EXECUTIVE EMPLOYMENT AGREEMENT

          This Executive Employment Agreement (“Agreement”) is made effective as of Sept 01, 2007 (“Effective Date”), by and between Organic Region Group Ltd., a BVI corporation (“Company”) and Luo Xiong (“Executive”).

          The parties agree as follows:

          1.         Employment. Company hereby employs Executive, and Executive hereby accepts such employment, upon the terms and conditions set forth herein.

          2.         Duties.

          2.1       Position. Executive is employed as Chief Operating Officer, and shall have the duties and responsibilities assigned by Company’s Board of Directors as may be reasonably assigned from time to time. Executive shall perform faithfully and diligently all duties assigned to Executive. Company reserves the right to modify Executive’s position and duties at any time in its sole and absolute discretion.

          2.2       Best Efforts/Full-time. Executive will expend Executive’s best efforts on behalf of Company, and will abide by all policies and decisions made by Company, as well as all applicable laws, regulations or ordinances. Executive will act in the best interest of Company at all times. Executive shall devote Executive’s full business time and efforts to the performance of Executive’s assigned duties for Company, unless Executive notifies the Chief Executive Officer in advance of Executive’s intent to engage in other paid work and receives the Chief Executive Officer’s express written consent to do so.

          2.3       Work Location.
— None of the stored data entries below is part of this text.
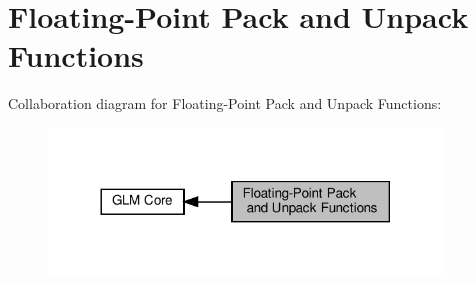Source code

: \hypertarget{group__core__func__packing}{}\section{Floating-\/\+Point Pack and Unpack Functions}
\label{group__core__func__packing}
Collaboration diagram for Floating-\/\+Point Pack and Unpack Functions\+:\nopagebreak
\begin{figure}[H]
\begin{center}
\leavevmode
\includegraphics[width=296pt]{group__core__func__packing}
\end{center}
\end{figure}
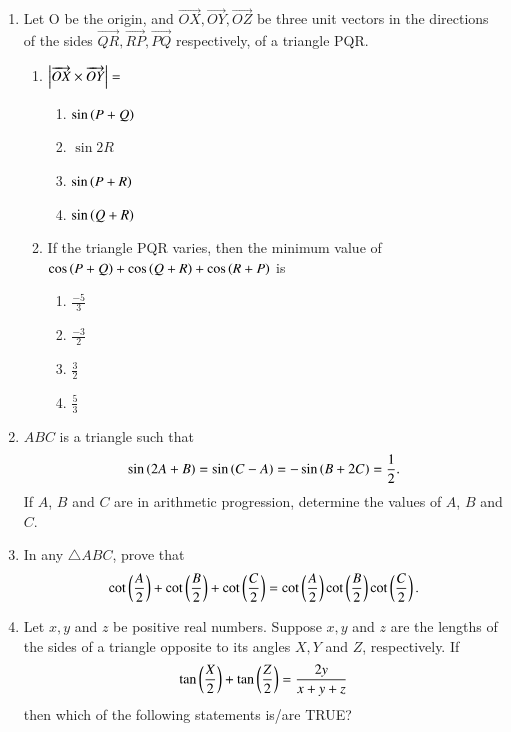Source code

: \begin{enumerate}[label=\thesubsection.\arabic*,ref=\thesubsection.\theenumi]
\begin{multicols}{4}
\end{multicols}
\item
Let O be the origin, and $\overrightarrow{OX},\overrightarrow{OY},\overrightarrow{OZ}$ be three unit vectors in the directions of the sides $\overrightarrow{QR},\overrightarrow{RP},\overrightarrow{PQ}$ respectively, of a triangle PQR.\hfill{}
\begin{enumerate}
	\item $\left\vert\overrightarrow{OX}\times\overrightarrow{OY}\right\vert=$
	\begin{multicols}{4}
\begin{enumerate}
		\item$\sin\left(P+Q\right)$ 
		\item$\sin2R$
		\item$\sin\left(P+R\right)$
		\item$\sin\left(Q+R\right)$
	\end{enumerate}
\end{multicols}
%
	\item If the triangle PQR varies, then the minimum value of $\cos\left(P+Q\right)+\cos\left(Q+R\right)+\cos\left(R+P\right)$ is
	\begin{multicols}{4}
\begin{enumerate}
		\item$\frac{-5}{3}$
		\item$\frac{-3}{2}$
		\item$\frac{3}{2}$
		\item$\frac{5}{3}$
	\end{enumerate}
\end{multicols}
	\end{enumerate}
\item $ABC$ is a triangle such that 
\hfill{}
$$	\sin{\ensuremath{\left(2A+B\right)}}=\sin{\ensuremath{\left(C-A\right)}}=-\sin{\ensuremath{\left(B+2C\right)}}=\frac{1}{2}
.$$
If $A$, $B$ and $C$ are in arithmetic progression, determine the values of $A$, $B$ and $C$.
\item In any $\triangle ABC$, prove that 
\hfill{}
$$
\cot \left(\frac{A}{2}\right)+\cot \left(\frac{B}{2}\right)+\cot \left(\frac{C}{2}\right)=\cot \left(\frac{A}{2}\right)\cot \left(\frac{B}{2}\right)\cot \left(\frac{C}{2}\right).
$$
\item   Let $x, y$ and $z$ be positive real numbers. Suppose $x, y$ and $z$ are the lengths of the sides of a triangle opposite to its angles $X, Y$ and $Z$, respectively. If 
\begin{align*}
	\tan\left(\frac{X}{2}\right) + \tan\left(\frac{Z}{2}\right) = \frac{2y}{x + y + z}
\end{align*}
    then which of the following statements is/are TRUE?

\end{enumerate}
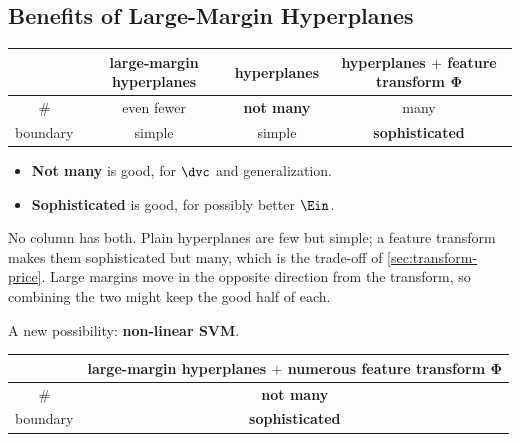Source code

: \subsection{Benefits of Large-Margin Hyperplanes}

\begin{center}
    \solidrules
    \begin{tabular}{c|c|c|c}
        \toprule
        & large-margin hyperplanes & hyperplanes & hyperplanes \(+\) feature
            transform \(\bm{\Phi}\)\\
        \midrule
        \# & even fewer & \textbf{not many} & many\\
        boundary & simple & simple & \textbf{sophisticated}\\
        \bottomrule
    \end{tabular}
\end{center}

\begin{itemize}
    \item \textbf{Not many} is good, for \(\dvc\) and generalization.
    \item \textbf{Sophisticated} is good, for possibly better \(\Ein\).
\end{itemize}

No column has both. Plain hyperplanes are few but simple; a feature
transform makes them sophisticated but many, which is the trade-off of
\autoref{sec:transform-price}. Large margins move in the opposite direction
from the transform, so combining the two might keep the good half of each.

\begin{moral}
    A new possibility: \textbf{non-linear SVM}.
    \begin{center}
        \solidrules
        \begin{tabular}{c|c}
            \toprule
            & large-margin hyperplanes \(+\) numerous feature transform
                \(\bm{\Phi}\)\\
            \midrule
            \# & \textbf{not many}\\
            boundary & \textbf{sophisticated}\\
            \bottomrule
        \end{tabular}
    \end{center}
\end{moral}

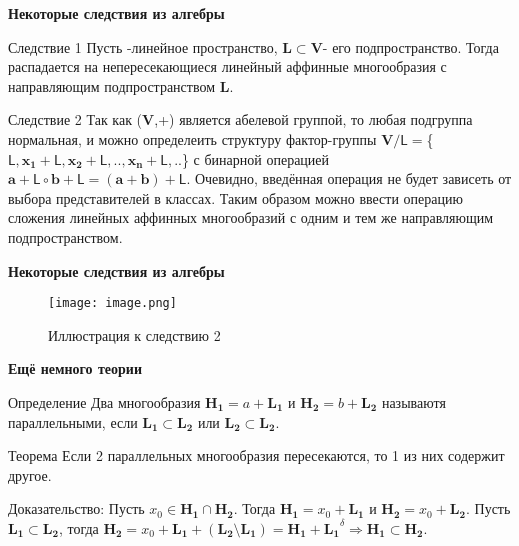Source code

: \documentclass{beamer}
\begin{document}
\begin{frame}{\textbf{Некоторые следствия из алгебры}}


\begin{block}{Следствие 1}
Пусть -линейное пространство, $\mathbf{L}\subset \mathbf{V}$- его подпространство. Тогда  распадается на непересекающиеся линейный аффинные многообразия с направляющим подпространством $\mathbf{L}$.
\end{block}


\begin{block}{Следствие 2}
 Так как ($\mathbf{V}$,+) является абелевой группой, то любая подгруппа нормальная, и можно определеить структуру фактор-группы
 $\mathbf{V}/\mathsf{L}=$\{$\mathsf{L},\mathbf{x_1}+\mathsf{L},\mathbf{x_2}+\mathsf{L},..,\mathbf{x_n}+\mathsf{L},..$\} с бинарной операцией $\mathbf{a}+\mathsf{L}\circ \mathbf{b}+\mathsf{L}=(\mathbf{a}+\mathbf{b})+\mathsf{L}$. Очевидно, введённая операция не будет зависеть от выбора представителей в классах. Таким образом можно ввести операцию сложения линейных аффинных многообразий с одним и тем же направляющим подпространством.
\end{block}


\end{frame}


\begin{frame}{\textbf{Некоторые следствия из алгебры}}
\begin{figure}[h]

\centering

\texttt{[image: image.png]}


Иллюстрация к следствию 2
\label{fig:mpr}

\end{figure}

\end{frame}


\begin{frame}{\textbf{Ещё немного теории}}
\begin{block}{Определение}
    Два многообразия $\mathbf{H_1}=a+\mathbf{L_1}$ и $\mathbf{H_2}=b+\mathbf{L_2}$ называютя параллельными, если $\mathbf{L_1} \subset \mathbf{L_2}$ или $\mathbf{L_2} \subset \mathbf{L_2}$.
\end{block}
\begin{block}{Теорема}
    Если 2 параллельных многообразия пересекаются, то 1 из них содержит другое.
\end{block}
\begin{block}{Доказательство:}
Пусть $x_0\in\mathbf{H_1}\cap\mathbf{H_2}$. Тогда $\mathbf{H_1}=x_0+\mathbf{L_1}$ и $\mathbf{H_2}=x_0+\mathbf{L_2}$. Пусть $\mathbf{L_1} \subset \mathbf{L_2}$, тогда $\mathbf{H_2}=x_0+\mathbf{L_1}+(\mathbf{L_2}\setminus \mathbf{L_1})=\mathbf{H_1}+\mathbf{L_1}^\delta
\Rightarrow \mathbf{H_1} \subset \mathbf{H_2}$.
\end{block}
\end{frame}
\end{document}
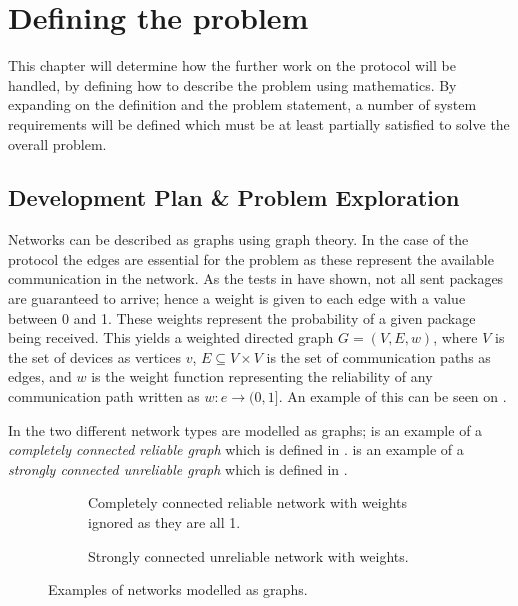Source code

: \chapter{Defining the problem}
This chapter will determine how the further work on the protocol will be handled, by defining how to describe the problem using mathematics. 
By expanding on the definition and the problem statement, a number of system requirements will be defined which must be at least partially satisfied to solve the overall problem.

\section{Development Plan \& Problem Exploration}\label{chp:Problems}
Networks can be described as graphs using graph theory. 
In the case of the protocol the edges are essential for the problem as these represent the available communication in the network.
As the tests in  have shown, not all sent packages are guaranteed to arrive; hence a weight is given to each edge with a value between 0 and 1.
These weights represent the probability of a given package being received.
This yields a weighted directed graph $G = (V, E, w)$, where $V$ is the set of devices as vertices $v$, $E \subseteq V \times V$ is the set of communication paths as edges, and $w$ is the weight function representing the reliability of any communication path written as $w : e \rightarrow (0,1]$. 
An example of this can be seen on .

In  the two different network types are modelled as graphs; 
 is an example of a \emph{completely connected reliable graph} which is defined in .
 is an example of a \emph{strongly connected unreliable graph} which is defined in .

\begin{figure}[H]
    \footnotesize
    \begin{subfigure}{0.47\linewidth}
        \centering
        
        \caption{Completely connected reliable network with weights ignored as they are all 1.}
        \label{fig:ccrcnetworkgraph}
    \end{subfigure}\hfill
    \begin{subfigure}{0.47\linewidth}
        \centering
        
        \caption{Strongly connected unreliable network with weights.}
        \label{fig:network}
    \end{subfigure}
    \caption{Examples of networks modelled as graphs.}
    \label{fig:examplenetworkgraphs}
    \vspace{-20pt}
\end{figure}

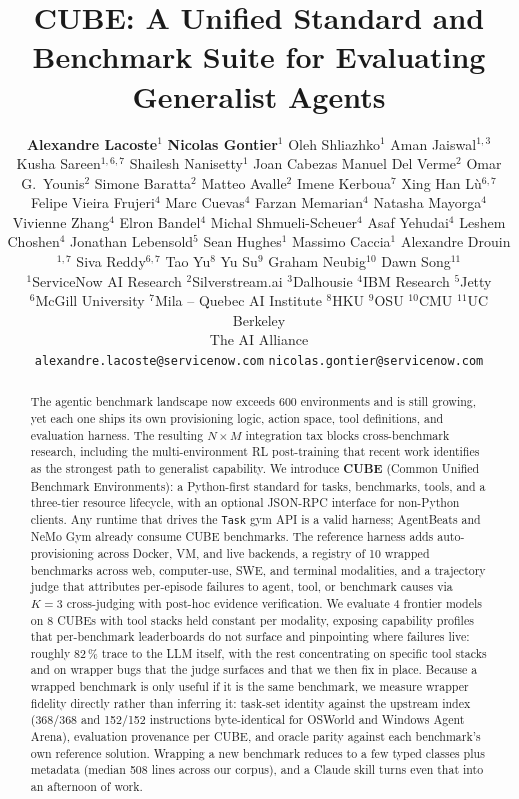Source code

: \documentclass{article}
\title{CUBE: A Unified Standard and Benchmark Suite for Evaluating Generalist Agents}
\author{%
  \textbf{Alexandre Lacoste}$^{1}$ \quad
  \textbf{Nicolas Gontier}$^{1}$ \quad
  Oleh Shliazhko$^{1}$ \quad
  Aman Jaiswal$^{1,3}$ \quad
  Kusha Sareen$^{1,6,7}$ \quad
  Shailesh Nanisetty$^{1}$ \quad
  Joan Cabezas \quad
  Manuel Del Verme$^{2}$ \quad
  Omar G.\ Younis$^{2}$ \quad
  Simone Baratta$^{2}$ \quad
  Matteo Avalle$^{2}$ \quad
  Imene Kerboua$^{7}$ \quad
  Xing Han L\`{u}$^{6,7}$ \quad
  Felipe Vieira Frujeri$^{4}$ \quad
  Marc Cuevas$^{4}$ \quad
  Farzan Memarian$^{4}$ \quad
  Natasha Mayorga$^{4}$ \quad
  Vivienne Zhang$^{4}$ \quad
  Elron Bandel$^{4}$ \quad
  Michal Shmueli-Scheuer$^{4}$ \quad
  Asaf Yehudai$^{4}$ \quad
  Leshem Choshen$^{4}$ \quad
  Jonathan Lebensold$^{5}$ \quad
  Sean Hughes$^{1}$ \quad
  Massimo Caccia$^{1}$ \quad
  Alexandre Drouin$^{1,7}$ \quad
  Siva Reddy$^{6,7}$ \quad
  Tao Yu$^{8}$ \quad
  Yu Su$^{9}$ \quad
  Graham Neubig$^{10}$ \quad
  Dawn Song$^{11}$ \\[6pt]
  \small
  $^{1}$ServiceNow AI Research \quad
  $^{2}$Silverstream.ai \quad
  $^{3}$Dalhousie \quad
  $^{4}$IBM Research \quad
  $^{5}$Jetty \\
  $^{6}$McGill University \quad
  $^{7}$Mila -- Quebec AI Institute \quad
  $^{8}$HKU \quad
  $^{9}$OSU \quad
  $^{10}$CMU \quad
  $^{11}$UC Berkeley \\
  The AI Alliance \\[4pt]
  \texttt{alexandre.lacoste@servicenow.com} \quad \texttt{nicolas.gontier@servicenow.com}
}
\newcommand{\NUMCUBES}{10}            %
\newcommand{\NUMEXP}{8}               %
\newcommand{\NUMMODELS}{4}            %
\begin{document}
\maketitle
\enlargethispage{1.5cm}

\begin{abstract}
The agentic benchmark landscape now exceeds 600 environments and is
still growing, yet each one ships its own provisioning logic, action
space, tool definitions, and evaluation harness. The resulting
$N\times M$ integration tax blocks cross-benchmark research,
including the multi-environment RL post-training that recent work
identifies as the strongest path to generalist capability.
We introduce \textbf{CUBE} (Common Unified Benchmark Environments): a
Python-first standard for tasks, benchmarks, tools, and a three-tier
resource lifecycle, with an optional JSON-RPC interface for non-Python
clients. Any runtime that drives the \texttt{Task} gym API is a valid
harness; AgentBeats and NeMo Gym already consume CUBE benchmarks.
The reference harness adds auto-provisioning across Docker, VM, and
live backends, a registry of \NUMCUBES{} wrapped benchmarks across
web, computer-use, SWE, and terminal modalities, and a trajectory
judge that attributes per-episode failures to agent, tool, or
benchmark causes via $K{=}3$ cross-judging with post-hoc evidence
verification.
We evaluate \NUMMODELS{} frontier models on \NUMEXP{} CUBEs with tool
stacks held constant per modality, exposing capability profiles that
per-benchmark leaderboards do not surface and pinpointing where
failures live: roughly 82\,\% trace to the LLM itself, with the rest
concentrating on specific tool stacks and on wrapper bugs that the
judge surfaces and that we then fix in place. Because a wrapped
benchmark is only useful if it is the same benchmark, we measure
wrapper fidelity directly rather than inferring it: task-set identity
against the upstream index (368/368 and 152/152 instructions
byte-identical for OSWorld and Windows Agent Arena), evaluation
provenance per CUBE, and oracle parity against each benchmark's own
reference solution. Wrapping a new benchmark reduces to a few typed
classes plus metadata (median 508 lines across our corpus), and a
Claude skill turns even that into an afternoon of work.
\end{abstract}


\end{document}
Executive’s principal place of work shall be located in 6F No.947,Qiao Xing Road, Shi Qiao Town, Pan Yu District, Guang Zhou, China, or such other location as the parties may agree upon from time to time.

          3.         At-Will Employment Relationship. Executive’s employment with Company is at-will and not for any specified period and may be terminated

 

at any time, with or without Cause, by either Executive or Company, subject to section 7 below and its subparts. No representative of Company, other than the Chief Executive Officer of the Board of Directors, has the authority to alter the at-will employment relationship. Any change to the at-will employment relationship must be by specific, written agreement signed by Executive and Company’s Chief Executive Officer. Nothing in this Agreement is intended to or should be construed to contradict, modify or alter this at-will relationship.

          4.         Compensation.

          4.1       Base Salary. As compensation for Executive’s performance of Executive’s duties hereunder, Company shall pay to Executive an initial Base Salary of RMB 360,000 per year, payable in accordance with the normal payroll practices of Company, less required deductions for withholding tax, social security and all other employment taxes and payroll deductions.

          4.2       Incentive Compensation. Executive will be eligible to receive incentive compensation, the terms, amount and payment of which shall be determined by Company in its sole and absolute discretion.

          4.3       Performance and Salary Review. Company will periodically review Executive’s performance on no less than an annual basis. Adjustments to salary or other compensation, if any, will be made by the Company in its sole and absolute discretion.

          5.         Customary Fringe Benefits. Executive will be eligible for all customary and usual fringe benefits generally available to executives of Company subject to the terms and conditions of Company’s benefit plan documents. Company reserves the right to change or eliminate the fringe benefits on a prospective basis, at any time, effective upon notice to Executive.

          6.         Business Expenses. Executive will be reimbursed for all reasonable, out-of-pocket business expenses incurred in the performance of Executive’s duties on behalf of Company. To obtain reimbursement, expenses must be submitted promptly with appropriate supporting documentation in accordance with Company’s policies.

          7.         Termination of Executive’s Employment.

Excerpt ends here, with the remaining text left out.